Resulta especialmente llamativa y desconcertante la exculpación de Marruecos por parte del presidente del Gobierno, lo que legitima ante algunos las suposiciones conspiranoicas en torno al robo de datos de su teléfono a través del sistema de espionaje Pegasus. Teléfonos y conspiraciones al margen, entiende uno que dicha exculpación se debe a una desesperada maniobra diplomática, pues la diplomacia tiende a sustentarse en la hipocresía, en el cinismo y en los tejemanejes más insólitos, pero nos exige un esfuerzo excesivo de credulidad el relato de que el estamento político y policial de Marruecos no tiene ni idea de los movimientos sociales que se fraguan en Marruecos, a la vez que se nos impone el relato de que la clase política y policial española no sabe lo que pasa o va a pasar dentro de su territorio.

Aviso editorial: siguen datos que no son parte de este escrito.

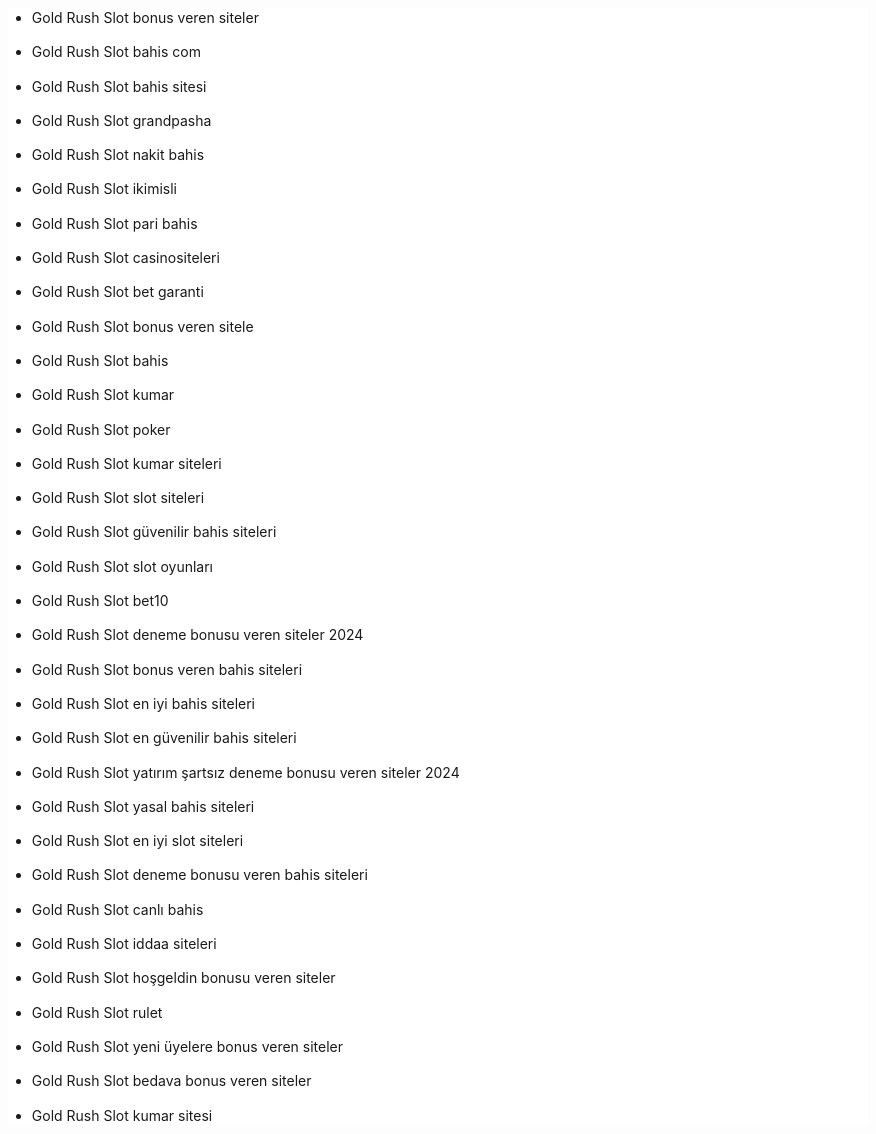 - Gold Rush Slot bonus veren siteler

- Gold Rush Slot bahis com

- Gold Rush Slot bahis sitesi

- Gold Rush Slot grandpasha

- Gold Rush Slot nakit bahis

- Gold Rush Slot ikimisli

- Gold Rush Slot pari bahis

- Gold Rush Slot casinositeleri

- Gold Rush Slot bet garanti

- Gold Rush Slot bonus veren sitele

- Gold Rush Slot bahis

- Gold Rush Slot kumar

- Gold Rush Slot poker

- Gold Rush Slot kumar siteleri

- Gold Rush Slot slot siteleri

- Gold Rush Slot güvenilir bahis siteleri

- Gold Rush Slot slot oyunları

- Gold Rush Slot bet10

- Gold Rush Slot deneme bonusu veren siteler 2024

- Gold Rush Slot bonus veren bahis siteleri

- Gold Rush Slot en iyi bahis siteleri

- Gold Rush Slot en güvenilir bahis siteleri

- Gold Rush Slot yatırım şartsız deneme bonusu veren siteler 2024

- Gold Rush Slot yasal bahis siteleri

- Gold Rush Slot en iyi slot siteleri

- Gold Rush Slot deneme bonusu veren bahis siteleri

- Gold Rush Slot canlı bahis

- Gold Rush Slot iddaa siteleri

- Gold Rush Slot hoşgeldin bonusu veren siteler

- Gold Rush Slot rulet

- Gold Rush Slot yeni üyelere bonus veren siteler

- Gold Rush Slot bedava bonus veren siteler

- Gold Rush Slot kumar sitesi
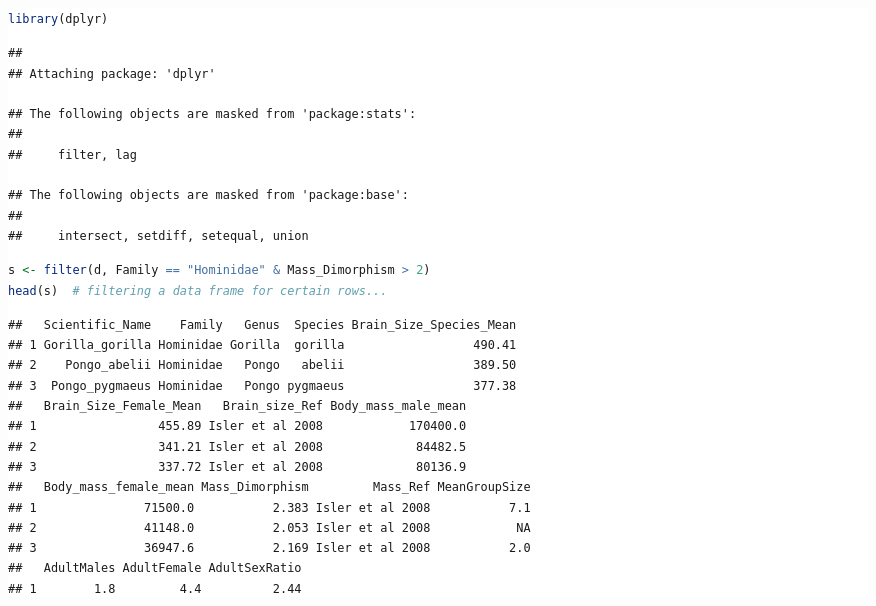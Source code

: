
 ``` r
library(dplyr)
```

    ## 
    ## Attaching package: 'dplyr'

    ## The following objects are masked from 'package:stats':
    ## 
    ##     filter, lag

    ## The following objects are masked from 'package:base':
    ## 
    ##     intersect, setdiff, setequal, union

``` r
s <- filter(d, Family == "Hominidae" & Mass_Dimorphism > 2)
head(s)  # filtering a data frame for certain rows...
```

    ##   Scientific_Name    Family   Genus  Species Brain_Size_Species_Mean
    ## 1 Gorilla_gorilla Hominidae Gorilla  gorilla                  490.41
    ## 2    Pongo_abelii Hominidae   Pongo   abelii                  389.50
    ## 3  Pongo_pygmaeus Hominidae   Pongo pygmaeus                  377.38
    ##   Brain_Size_Female_Mean   Brain_size_Ref Body_mass_male_mean
    ## 1                 455.89 Isler et al 2008            170400.0
    ## 2                 341.21 Isler et al 2008             84482.5
    ## 3                 337.72 Isler et al 2008             80136.9
    ##   Body_mass_female_mean Mass_Dimorphism         Mass_Ref MeanGroupSize
    ## 1               71500.0           2.383 Isler et al 2008           7.1
    ## 2               41148.0           2.053 Isler et al 2008            NA
    ## 3               36947.6           2.169 Isler et al 2008           2.0
    ##   AdultMales AdultFemale AdultSexRatio
    ## 1        1.8         4.4          2.44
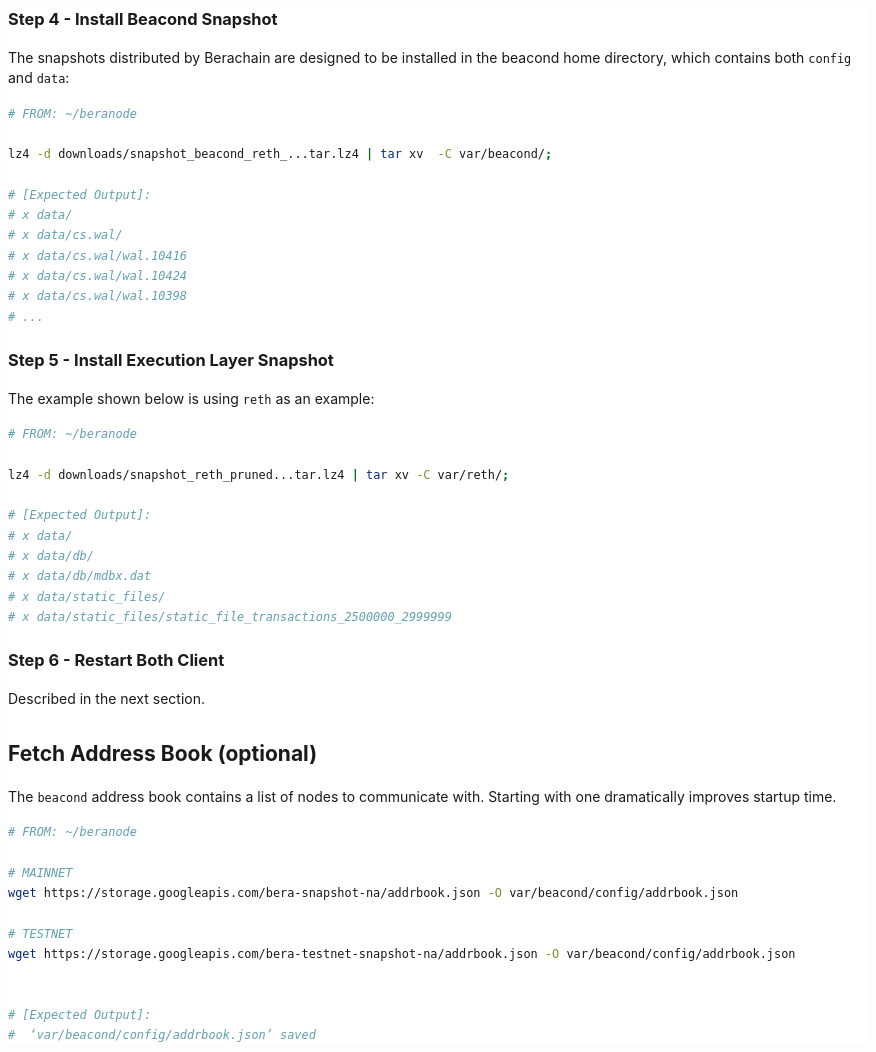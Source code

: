 ### Step 4 - Install Beacond Snapshot

The snapshots distributed by Berachain are designed to be installed in the beacond home directory, which contains both `config` and `data`:

```bash
# FROM: ~/beranode

lz4 -d downloads/snapshot_beacond_reth_...tar.lz4 | tar xv  -C var/beacond/;

# [Expected Output]:
# x data/
# x data/cs.wal/
# x data/cs.wal/wal.10416
# x data/cs.wal/wal.10424
# x data/cs.wal/wal.10398
# ...
```

### Step 5 - Install Execution Layer Snapshot

The example shown below is using `reth` as an example:

```bash
# FROM: ~/beranode

lz4 -d downloads/snapshot_reth_pruned...tar.lz4 | tar xv -C var/reth/;

# [Expected Output]:
# x data/
# x data/db/
# x data/db/mdbx.dat
# x data/static_files/
# x data/static_files/static_file_transactions_2500000_2999999
```

### Step 6 - Restart Both Client

Described in the next section.

## Fetch Address Book (optional)

The `beacond` address book contains a list of nodes to communicate with. Starting with one dramatically improves startup time.

```bash
# FROM: ~/beranode

# MAINNET
wget https://storage.googleapis.com/bera-snapshot-na/addrbook.json -O var/beacond/config/addrbook.json 

# TESTNET
wget https://storage.googleapis.com/bera-testnet-snapshot-na/addrbook.json -O var/beacond/config/addrbook.json 


# [Expected Output]:
#  ‘var/beacond/config/addrbook.json’ saved 
```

En las concentraciones solidarias con Ceuta se oyeron y se vieron cosas muy preocupantes y muy decepcionantes, fruto de una polarización cada vez más crispada por parte de una ciudadanía que al fin y al cabo no hace más que mimetizar la crispación que le brindan a diario los políticos más mediáticos, porque esa estrategia insensata tiene un efecto bumerán. Algunos alcaldes socialistas se unieron a las concentraciones, lo que podría entenderse como una señal de normalización democrática, aunque al final ocurrió lo previsible: insultos a Pedro Sánchez y a su madre. En otros sitios no sé, pero en mi pueblo se pidió un minuto de silencio por los migrantes muertos en el mar. Voces airadas gritaron que ellos se lo habían buscado y el silencio se convirtió en algarabía. Es decir, que vamos bien. Estupendamente.